*** ENTRIES SHOWN ***
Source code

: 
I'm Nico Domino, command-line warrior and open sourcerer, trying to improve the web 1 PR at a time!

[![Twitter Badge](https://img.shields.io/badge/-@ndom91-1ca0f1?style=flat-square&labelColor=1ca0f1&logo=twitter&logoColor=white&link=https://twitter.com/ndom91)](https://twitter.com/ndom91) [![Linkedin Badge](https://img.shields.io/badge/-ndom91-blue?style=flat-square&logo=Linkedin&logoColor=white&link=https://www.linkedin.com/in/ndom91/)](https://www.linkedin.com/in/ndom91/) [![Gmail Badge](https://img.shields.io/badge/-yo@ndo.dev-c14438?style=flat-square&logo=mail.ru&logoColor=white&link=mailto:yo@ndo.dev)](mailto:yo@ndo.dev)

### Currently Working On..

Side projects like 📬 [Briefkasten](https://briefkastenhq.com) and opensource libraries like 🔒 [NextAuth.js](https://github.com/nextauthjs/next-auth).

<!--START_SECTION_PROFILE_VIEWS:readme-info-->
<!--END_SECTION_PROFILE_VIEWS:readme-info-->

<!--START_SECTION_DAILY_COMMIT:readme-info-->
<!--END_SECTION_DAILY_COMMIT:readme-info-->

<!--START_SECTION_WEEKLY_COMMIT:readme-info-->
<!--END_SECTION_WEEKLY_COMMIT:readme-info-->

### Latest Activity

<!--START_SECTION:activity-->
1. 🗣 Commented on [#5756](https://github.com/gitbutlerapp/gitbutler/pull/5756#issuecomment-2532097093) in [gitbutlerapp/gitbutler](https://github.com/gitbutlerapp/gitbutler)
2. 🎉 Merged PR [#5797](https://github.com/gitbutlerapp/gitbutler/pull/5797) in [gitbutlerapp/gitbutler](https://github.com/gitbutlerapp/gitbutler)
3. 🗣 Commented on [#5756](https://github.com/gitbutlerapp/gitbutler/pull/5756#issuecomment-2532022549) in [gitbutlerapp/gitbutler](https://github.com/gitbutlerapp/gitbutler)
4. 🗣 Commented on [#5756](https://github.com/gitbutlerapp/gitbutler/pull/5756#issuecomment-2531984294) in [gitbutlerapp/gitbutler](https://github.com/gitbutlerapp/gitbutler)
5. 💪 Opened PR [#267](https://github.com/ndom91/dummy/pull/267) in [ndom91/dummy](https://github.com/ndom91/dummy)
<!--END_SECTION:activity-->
*** End of ENTRIES SHOWN ***
WHAT THE TASK ASKS: Retype every line of the material above without altering anything.

OUTPUT FOR THIS TASK:
Source code

: 
I'm Nico Domino, command-line warrior and open sourcerer, trying to improve the web 1 PR at a time!

[![Twitter Badge](https://img.shields.io/badge/-@ndom91-1ca0f1?style=flat-square&labelColor=1ca0f1&logo=twitter&logoColor=white&link=https://twitter.com/ndom91)](https://twitter.com/ndom91) [![Linkedin Badge](https://img.shields.io/badge/-ndom91-blue?style=flat-square&logo=Linkedin&logoColor=white&link=https://www.linkedin.com/in/ndom91/)](https://www.linkedin.com/in/ndom91/) [![Gmail Badge](https://img.shields.io/badge/-yo@ndo.dev-c14438?style=flat-square&logo=mail.ru&logoColor=white&link=mailto:yo@ndo.dev)](mailto:yo@ndo.dev)

### Currently Working On..

Side projects like 📬 [Briefkasten](https://briefkastenhq.com) and opensource libraries like 🔒 [NextAuth.js](https://github.com/nextauthjs/next-auth).

<!--START_SECTION_PROFILE_VIEWS:readme-info-->
<!--END_SECTION_PROFILE_VIEWS:readme-info-->

<!--START_SECTION_DAILY_COMMIT:readme-info-->
<!--END_SECTION_DAILY_COMMIT:readme-info-->

<!--START_SECTION_WEEKLY_COMMIT:readme-info-->
<!--END_SECTION_WEEKLY_COMMIT:readme-info-->

### Latest Activity

<!--START_SECTION:activity-->
1. 🗣 Commented on [#5756](https://github.com/gitbutlerapp/gitbutler/pull/5756#issuecomment-2532097093) in [gitbutlerapp/gitbutler](https://github.com/gitbutlerapp/gitbutler)
2. 🎉 Merged PR [#5797](https://github.com/gitbutlerapp/gitbutler/pull/5797) in [gitbutlerapp/gitbutler](https://github.com/gitbutlerapp/gitbutler)
3. 🗣 Commented on [#5756](https://github.com/gitbutlerapp/gitbutler/pull/5756#issuecomment-2532022549) in [gitbutlerapp/gitbutler](https://github.com/gitbutlerapp/gitbutler)
4. 🗣 Commented on [#5756](https://github.com/gitbutlerapp/gitbutler/pull/5756#issuecomment-2531984294) in [gitbutlerapp/gitbutler](https://github.com/gitbutlerapp/gitbutler)
5. 💪 Opened PR [#267](https://github.com/ndom91/dummy/pull/267) in [ndom91/dummy](https://github.com/ndom91/dummy)
<!--END_SECTION:activity-->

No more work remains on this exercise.